Department of Biostatistics, School of Health, Mashhad University of Medical Sciences, Mashhad, Iran.
Department of Statistics, Ferdowsi University of Mashhad, Mashhad, Iran.
BMC Public Health. 2024 Jan 10;24(1):148. doi: 10.1186/s12889-023-17627-y.
There are various forecasting algorithms available for univariate time series, ranging from simple to sophisticated and computational. In practice, selecting the most appropriate algorithm can be difficult, because there are too many algorithms. Although expert knowledge is required to make an informed decision, sometimes it is not feasible due to the lack of such resources as time, money, and manpower.
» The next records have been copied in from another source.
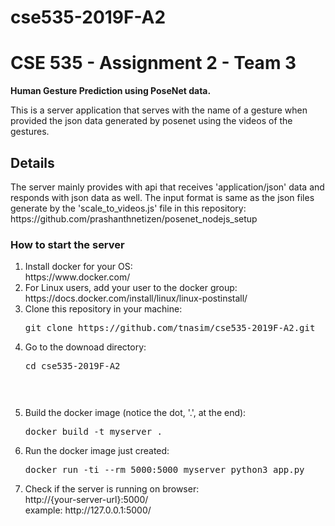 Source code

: # cse535-2019F-A2
<h1>CSE 535 - Assignment 2 - Team 3</h1>
<b>Human Gesture Prediction using PoseNet data.</b>

This is a server application that serves with the name of a gesture when provided the json data generated by posenet using the videos of the gestures.

<h2>Details</h2>
The server mainly provides with api that receives 'application/json' data and responds with json data as well.
The input format is same as the json files generate by the 'scale_to_videos.js' file in this repository:
https://github.com/prashanthnetizen/posenet_nodejs_setup

<h3>How to start the server</h3>
<ol>
	<li>Install docker for your OS: <br/>
		https://www.docker.com/
	</li>
	<li>For Linux users, add your user to the docker group: <br/>
		https://docs.docker.com/install/linux/linux-postinstall/
	</li>
	<li>Clone this repository in your machine: <br/>
		<pre>git clone https://github.com/tnasim/cse535-2019F-A2.git</pre>
	</li>
	<li>Go to the downoad directory: <br/>
		<pre>cd cse535-2019F-A2<pre>
	</li>
	<li>Build the docker image (notice the dot, '.', at the end): <br/>
		<pre>docker build -t myserver .</pre>
	</li>
	<li>Run the docker image just created: <br/>
		<pre>docker run -ti --rm 5000:5000 myserver python3 app.py</pre>
	</li>
	<li>Check if the server is running on browser: <br/>
		http://{your-server-url}:5000/ <br/>
		example: http://127.0.0.1:5000/
	</li>
</ol>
In this study, we used coronavirus disease 2019 (COVID-19) data, including the absolute numbers of confirmed, death and recovered cases per day in 187 countries from February 20, 2020, to May 25, 2021. Two popular forecasting models, including Auto-Regressive Integrated Moving Average (ARIMA) and exponential smoothing state-space model with Trigonometric seasonality, Box-Cox transformation, ARMA errors, Trend, and Seasonal components (TBATS) were used to forecast the data. Moreover, the data were evaluated by the root mean squared error (RMSE), mean absolute error (MAE), mean absolute percentage error (MAPE), and symmetric mean absolute percentage error (SMAPE) criteria to label time series. The various characteristics of each time series based on the univariate time series structure were extracted as meta-features. After that, three machine-learning classification algorithms, including support vector machine (SVM), decision tree (DT), random forest (RF), and artificial neural network (ANN) were used as meta-learners to recommend an appropriate forecasting model.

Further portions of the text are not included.